Excerpted data:
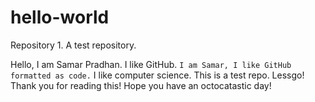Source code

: # hello-world

Repository 1. A test repository.

Hello, I am Samar Pradhan. I like GitHub.
`I am Samar, I like GitHub formatted as code.`
I like computer science. This is a test repo. Lessgo!
Thank you for reading this! Hope you have an octocatastic day!

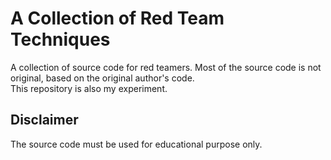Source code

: # A Collection of Red Team Techniques

A collection of source code for red teamers. Most of the source code is not original, based on the original author's code.  
This repository is also my experiment.  

## Disclaimer

The source code must be used for educational purpose only.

Exercise description: Return only what lies between the line containing "Thank you for" and the last line of the listing, those two lines included, exactly as written and with no pictures.

Response:
Thank you for reading this! Hope you have an octocatastic day!

Source code

: # A Collection of Red Team Techniques

A collection of source code for red teamers. Most of the source code is not original, based on the original author's code.  
This repository is also my experiment.  

## Disclaimer

The source code must be used for educational purpose only.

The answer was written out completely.